[Users] Einstein Toolkit and modern AMD supercomputer

Fri Aug 27 12:18:18 CDT 2021

Hi Erik,

> You mention that mvapich has the best performance. Is there any reason
> to use any other MPI implementation?

The version of mvapich required is the latest one. Among the two AMD
clusters I have access to, only Expanse has this version and it is not even
the default one.

The performance with OpenMPI is the exactly the same on one node,
but worse on two nodes.

> Did you check that mvapich is configured correctly? Does it use the
> network efficiently?

How do I do this? Is it on my end, or on the system's end?

> You need to use SystemTopology, or ensure otherwise that the way
> threads and processes are mapped to hardware is reasonable.

I am using SystemTopology.

> What is the ratio of ghost/buffer to actually evolved grid points in your
setup?

Is there a quick way to find this out? I am using 14 refinement levels, so
I bet I have a lot of buffer zones. (However, the domain is big.)

> If MPI performance is slow, then the usual way out is to use OpenMP.
> You implied using 4 threads per process; did you try using 8 threads
> per process or more? This will also reduce memory consumption since
> there are fewer ghost zones. Unfortunately, OpenMP multi-threading in
> Carpet is not as efficient as it could be. CarpetX is much better in
> this respect.

I found that on one node, using 4 threads is noticeably faster than
anything else. The admins also recommended this configuration, as it
maps nicely to the hardware. I haven't tried on multiple nodes, though.

> Our way of discretizing equations (high-order methods with 3 ghost
> zones, AMR with buffer zones), combined with having many evolved
> variables, require a lot of storage, and also have a rather high
> parallelization overhead. A few ways out (none are production ready)
> are:
> - Use DGFE instead of finite differences; see e.g. Jonah Miller's PhD
> thesis and the respective McLachlan branch
> - Avoid buffer zones by using an improved time interpolation scheme
> (I've seen papers, I don't know about 3d code)
> - Switch to CarpetX to avoid subcycling in time.

The same parameter file scales "acceptably" on Frontera, so I should be
able to use the same algorithms on Expanse too and obtain some form
of scaling.

> If memory usage is high only on a single node, then this is probably
> caused by a serial code. Known serial pieces of code are ASCII output,
> wave extraction, or the apparent horizon finder.
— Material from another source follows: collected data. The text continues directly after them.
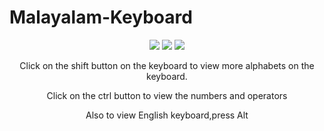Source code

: # Malayalam-Keyboard
<div align="center">

[![](https://img.shields.io/badge/Made_with-Python3-red?style=for-the-badge&logo=python)](https://www.python.org/ "Python3")
[![](https://img.shields.io/badge/Made_with-Tkinter-blue?style=for-the-badge&logo=tkinter)](https://www.python.org/ "Tkinter")
[![](https://img.shields.io/badge/IDE-Visual_Studio_Code-green?style=for-the-badge&logo=visual-studio-code)](https://code.visualstudio.com/  "Visual Studio Code")

Click on the shift button on the keyboard to view more alphabets on the keyboard.

Click on the ctrl button to view the numbers and operators

Also to view English keyboard,press Alt

</div>
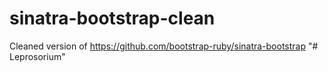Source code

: sinatra-bootstrap-clean
=======================

Cleaned version of https://github.com/bootstrap-ruby/sinatra-bootstrap
"# Leprosorium" 
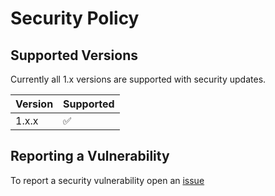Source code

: # Security Policy

## Supported Versions

Currently all 1.x versions are supported with security updates.

| Version | Supported          |
| ------- | ------------------ |
| 1.x.x   | :white_check_mark: |

## Reporting a Vulnerability

To report a security vulnerability open an [issue](https://github.com/Hinge/project-accessors/issues/new?assignees=&labels=bug&projects=&template=bug_report.md&title=)
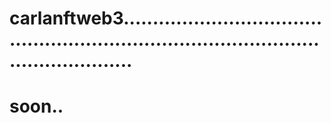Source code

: # carlanftweb3............................................................................................................
# soon..
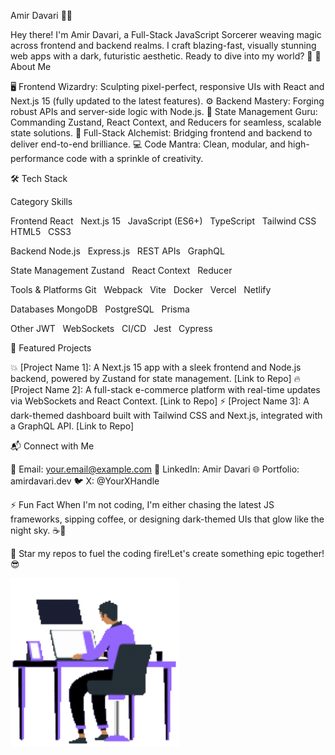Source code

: Amir Davari 🚀✨

Hey there! I'm Amir Davari, a Full-Stack JavaScript Sorcerer weaving magic across frontend and backend realms. I craft blazing-fast, visually stunning web apps with a dark, futuristic aesthetic. Ready to dive into my world? 🌌
🌟 About Me

🖥️ Frontend Wizardry: Sculpting pixel-perfect, responsive UIs with React and Next.js 15 (fully updated to the latest features).
⚙️ Backend Mastery: Forging robust APIs and server-side logic with Node.js.
🧠 State Management Guru: Commanding Zustand, React Context, and Reducers for seamless, scalable state solutions.
🌉 Full-Stack Alchemist: Bridging frontend and backend to deliver end-to-end brilliance.
💻 Code Mantra: Clean, modular, and high-performance code with a sprinkle of creativity.

🛠️ Tech Stack



Category
Skills



Frontend
 React    Next.js 15    JavaScript (ES6+)    TypeScript    Tailwind CSS    HTML5    CSS3


Backend
 Node.js    Express.js    REST APIs    GraphQL


State Management
 Zustand    React Context    Reducer


Tools & Platforms
 Git    Webpack    Vite    Docker    Vercel    Netlify


Databases
 MongoDB    PostgreSQL    Prisma


Other
 JWT    WebSockets    CI/CD    Jest    Cypress


🌌 Featured Projects

💥 [Project Name 1]: A Next.js 15 app with a sleek frontend and Node.js backend, powered by Zustand for state management. [Link to Repo]
🔥 [Project Name 2]: A full-stack e-commerce platform with real-time updates via WebSockets and React Context. [Link to Repo]
⚡️ [Project Name 3]: A dark-themed dashboard built with Tailwind CSS and Next.js, integrated with a GraphQL API. [Link to Repo]

📬 Connect with Me

📧 Email: your.email@example.com
💼 LinkedIn: Amir Davari
🌐 Portfolio: amirdavari.dev
🐦 X: @YourXHandle

⚡ Fun Fact
When I'm not coding, I'm either chasing the latest JS frameworks, sipping coffee, or designing dark-themed UIs that glow like the night sky. ☕🌃

🌟 Star my repos to fuel the coding fire!Let's create something epic together! 😎

 
<img align="center" width="270"   src="https://github.com/amirdavari-dev/amirdavari-dev/blob/main/images/Animation%20-%201713080418872.gif?raw=true" />

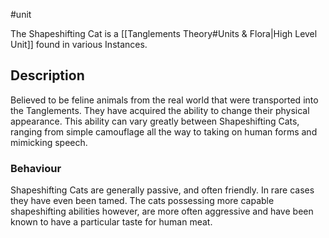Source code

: #unit 

The Shapeshifting Cat is a [[Tanglements Theory#Units & Flora|High Level Unit]] found in various Instances.

## Description
Believed to be feline animals from the real world that were transported into the Tanglements. They have acquired the ability to change their physical appearance. This ability can vary greatly between Shapeshifting Cats, ranging from simple camouflage all the way to taking on human forms and mimicking speech.

### Behaviour
Shapeshifting Cats are generally passive, and often friendly. In rare cases they have even been tamed. The cats possessing more capable shapeshifting abilities however, are more often aggressive and have been known to have a particular taste for human meat.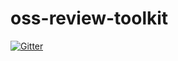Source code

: # oss-review-toolkit

[![Gitter](https://badges.gitter.im/oss-review-toolkit/Lobby.svg)](https://gitter.im/oss-review-toolkit/Lobby?utm_source=badge&utm_medium=badge&utm_campaign=pr-badge&utm_content=badge)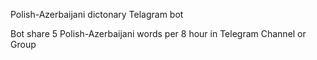 Polish-Azerbaijani dictonary Telagram bot

Bot share 5 Polish-Azerbaijani words per 8 hour in Telegram Channel or Group
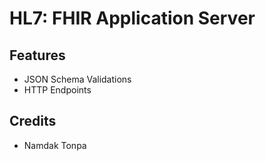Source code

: # HL7: FHIR Application Server

## Features

* JSON Schema Validations
* HTTP Endpoints

## Credits

* Namdak Tonpa
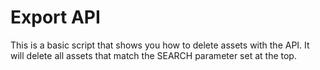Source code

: # Export API

This is a basic script that shows you how to delete assets with the API. It will delete all assets that match the SEARCH parameter set at the top.
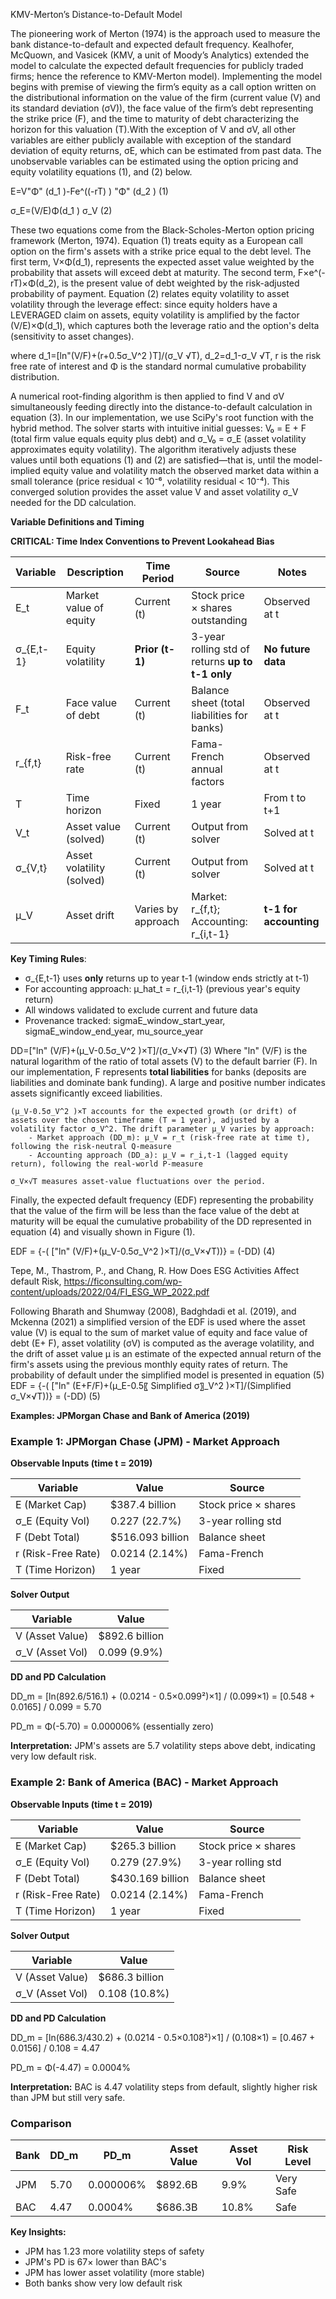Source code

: KMV-Merton’s Distance-to-Default Model

The pioneering work of Merton (1974) is the approach used to measure the bank distance-to-default and expected default frequency. Kealhofer, McQuown, and Vasicek (KMV, a unit of Moody’s Analytics) extended the model to calculate the expected default frequencies for publicly traded firms; hence the reference to KMV-Merton model). Implementing the model begins with premise of viewing the firm’s equity as a call option written on the distributional information on the value of the firm (current value (V) and its standard deviation (σV)), the face value of the firm’s debt representing the strike price (F), and the time to maturity of debt characterizing the horizon for this valuation (T).With the exception of V and σV, all other variables are either publicly available with exception of  the standard deviation of equity returns, σE, which can be estimated from past data. The unobservable variables can be estimated using the option pricing and equity volatility equations (1), and (2) below.

E=V"Φ" (d_1 )-Fe^((-rT) ) "Φ" (d_2 )								(1)

σ_E=(V/E)Φ(d_1 ) σ_V									(2)

These two equations come from the Black-Scholes-Merton option pricing framework (Merton, 1974). Equation (1) treats equity as a European call option on the firm's assets with a strike price equal to the debt level. The first term, V×Φ(d_1), represents the expected asset value weighted by the probability that assets will exceed debt at maturity. The second term, F×e^(-rT)×Φ(d_2), is the present value of debt weighted by the risk-adjusted probability of payment. Equation (2) relates equity volatility to asset volatility through the leverage effect: since equity holders have a LEVERAGED claim on assets, equity volatility is amplified by the factor (V/E)×Φ(d_1), which captures both the leverage ratio and the option's delta (sensitivity to asset changes).

where d_1=[ln"(V/F)+(r+0.5σ_V^2 )T]/(σ_V √T),  d_2=d_1-σ_V √T, r is the risk free rate of interest and Φ is the standard normal cumulative probability distribution.  

A numerical root-finding algorithm is then applied to find V and σV simultaneously feeding directly into the distance-to-default calculation in equation (3). In our implementation, we use SciPy's root function with the hybrid method. The solver starts with intuitive initial guesses: V₀ = E + F (total firm value equals equity plus debt) and σ_V₀ = σ_E (asset volatility approximates equity volatility). The algorithm iteratively adjusts these values until both equations (1) and (2) are satisfied—that is, until the model-implied equity value and volatility match the observed market data within a small tolerance (price residual < 10⁻⁶, volatility residual < 10⁻⁴). This converged solution provides the asset value V and asset volatility σ_V needed for the DD calculation.

**Variable Definitions and Timing**

**CRITICAL: Time Index Conventions to Prevent Lookahead Bias**

| Variable | Description | Time Period | Source | Notes |
|----------|-------------|-------------|--------|-------|
| E_t | Market value of equity | Current (t) | Stock price × shares outstanding | Observed at t |
| σ_{E,t-1} | Equity volatility | **Prior (t-1)** | 3-year rolling std of returns **up to t-1 only** | **No future data** |
| F_t | Face value of debt | Current (t) | Balance sheet (total liabilities for banks) | Observed at t |
| r_{f,t} | Risk-free rate | Current (t) | Fama-French annual factors | Observed at t |
| T | Time horizon | Fixed | 1 year | From t to t+1 |
| V_t | Asset value (solved) | Current (t) | Output from solver | Solved at t |
| σ_{V,t} | Asset volatility (solved) | Current (t) | Output from solver | Solved at t |
| μ_V | Asset drift | Varies by approach | Market: r_{f,t}; Accounting: r_{i,t-1} | **t-1 for accounting** |

**Key Timing Rules**:
- σ_{E,t-1} uses **only** returns up to year t-1 (window ends strictly at t-1)
- For accounting approach: μ_hat_t = r_{i,t-1} (previous year's equity return)
- All windows validated to exclude current and future data
- Provenance tracked: sigmaE_window_start_year, sigmaE_window_end_year, mu_source_year

DD=["ln" (V/F)+(μ_V-0.5σ_V^2 )×T]/(σ_V×√T)								(3)
Where
    "ln" (V/F) is the natural logarithm of the ratio of total assets (V) to the default barrier (F). In our implementation, F represents **total liabilities** for banks (deposits are liabilities and dominate bank funding). A large and positive number indicates assets significantly exceed liabilities.
    
    (μ_V-0.5σ_V^2 )×T accounts for the expected growth (or drift) of assets over the chosen timeframe (T = 1 year), adjusted by a volatility factor σ_V^2. The drift parameter μ_V varies by approach:
        - Market approach (DD_m): μ_V = r_t (risk-free rate at time t), following the risk-neutral Q-measure
        - Accounting approach (DD_a): μ_V = r_i,t-1 (lagged equity return), following the real-world P-measure
    
    σ_V×√T measures asset-value fluctuations over the period.

Finally, the expected default frequency (EDF) representing the probability that the value of the firm will be less than the face value of the debt at maturity will be equal the cumulative probability of the DD represented in equation (4) and visually shown in Figure (1).

EDF =  {-( ["ln" (V/F)+(μ_V-0.5σ_V^2 )×T]/(σ_V×√T))} =  (-DD)						(4)



Tepe, M., Thastrom, P., and Chang, R. How Does ESG Activities Affect default Risk, https://ficonsulting.com/wp-content/uploads/2022/04/FI_ESG_WP_2022.pdf

Following Bharath and Shumway (2008), Badghdadi et al. (2019), and Mckenna (2021) a simplified version of the EDF is used where  the asset value (V) is equal to the sum of market value of equity and face value of debt (E+ F), asset volatility (σV) is computed as the average volatility, and the drift of
asset value μ is an estimate of the expected annual return of the firm's assets using the previous monthly equity rates of return. The probability of default under the simplified model is presented in equation (5)
EDF =  {-( ["ln" (E+F/F)+(μ_E-0.5〖 Simplified σ〗_V^2 )×T]/(Simplified σ_V×√T))} =  (-DD)				(5)


**Examples: JPMorgan Chase and Bank of America (2019)**

### Example 1: JPMorgan Chase (JPM) - Market Approach

**Observable Inputs (time t = 2019)**

| Variable | Value | Source |
|----------|-------|--------|
| E (Market Cap) | $387.4 billion | Stock price × shares |
| σ_E (Equity Vol) | 0.227 (22.7%) | 3-year rolling std |
| F (Debt Total) | $516.093 billion | Balance sheet |
| r (Risk-Free Rate) | 0.0214 (2.14%) | Fama-French |
| T (Time Horizon) | 1 year | Fixed |

**Solver Output**

| Variable | Value |
|----------|-------|
| V (Asset Value) | $892.6 billion |
| σ_V (Asset Vol) | 0.099 (9.9%) |

**DD and PD Calculation**

DD_m = [ln(892.6/516.1) + (0.0214 - 0.5×0.099²)×1] / (0.099×1)
     = [0.548 + 0.0165] / 0.099
     = 5.70

PD_m = Φ(-5.70) = 0.000006% (essentially zero)

**Interpretation:** JPM's assets are 5.7 volatility steps above debt, indicating very low default risk.

### Example 2: Bank of America (BAC) - Market Approach

**Observable Inputs (time t = 2019)**

| Variable | Value | Source |
|----------|-------|--------|
| E (Market Cap) | $265.3 billion | Stock price × shares |
| σ_E (Equity Vol) | 0.279 (27.9%) | 3-year rolling std |
| F (Debt Total) | $430.169 billion | Balance sheet |
| r (Risk-Free Rate) | 0.0214 (2.14%) | Fama-French |
| T (Time Horizon) | 1 year | Fixed |

**Solver Output**

| Variable | Value |
|----------|-------|
| V (Asset Value) | $686.3 billion |
| σ_V (Asset Vol) | 0.108 (10.8%) |

**DD and PD Calculation**

DD_m = [ln(686.3/430.2) + (0.0214 - 0.5×0.108²)×1] / (0.108×1)
     = [0.467 + 0.0156] / 0.108
     = 4.47

PD_m = Φ(-4.47) = 0.0004%

**Interpretation:** BAC is 4.47 volatility steps from default, slightly higher risk than JPM but still very safe.

### Comparison

| Bank | DD_m | PD_m | Asset Value | Asset Vol | Risk Level |
|------|------|------|-------------|-----------|------------|
| JPM | 5.70 | 0.000006% | $892.6B | 9.9% | Very Safe |
| BAC | 4.47 | 0.0004% | $686.3B | 10.8% | Safe |

**Key Insights:**
- JPM has 1.23 more volatility steps of safety
- JPM's PD is 67× lower than BAC's
- JPM has lower asset volatility (more stable)
- Both banks show very low default risk










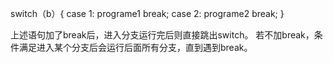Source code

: switch（b）{
case 1:
programe1
break;
case 2:
programe2
break;
}

上述语句加了break后，进入分支运行完后则直接跳出switch。
若不加break，条件满足进入某个分支后会运行后面所有分支，直到遇到break。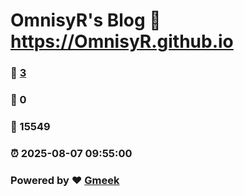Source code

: # OmnisyR's Blog :link: https://OmnisyR.github.io 
### :page_facing_up: [3](https://OmnisyR.github.io/tag.html) 
### :speech_balloon: 0 
### :hibiscus: 15549 
### :alarm_clock: 2025-08-07 09:55:00 
### Powered by :heart: [Gmeek](https://github.com/Meekdai/Gmeek)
Try disabling these
> to see which (if any) is the culprit.

Carpet prints out a total memory usage that is much less than the
available one, but the simulation still crashes due to out-of-memory error.
Is it possible that one MPI uses much more memory than the others?

> Finally, if OpenMP performance is bad, you can try using only every
> second core and leaving the remainder idle, and see whether this

Yes, this is possible, but I would like to try to find better solutions.

> > - Avoid buffer zones by using an improved time interpolation scheme
> > (I've seen papers, I don't know about 3d code)
> Eloisa, Ian, I and Erik worked on this for a bit quite a while ago. The
> results can be found in branch ianhinder/rkprol:
>
> git clone -b ianhinder/rkprol
https://bitbucket.org/cactuscode/cactusnumerical.git
>
> note that this is actually a change to MoL not not so much Carpet. This
> implementation should work, but is not optimized and most likely still
> has (way) too much communication. Based on two presentations at the ET
> meeting in Stockholm:
>
> https://docs.einsteintoolkit.org/et-docs/ET_Workshop_2015
>
> by Bishop Mongwane and Saran Tunyasuvunakool.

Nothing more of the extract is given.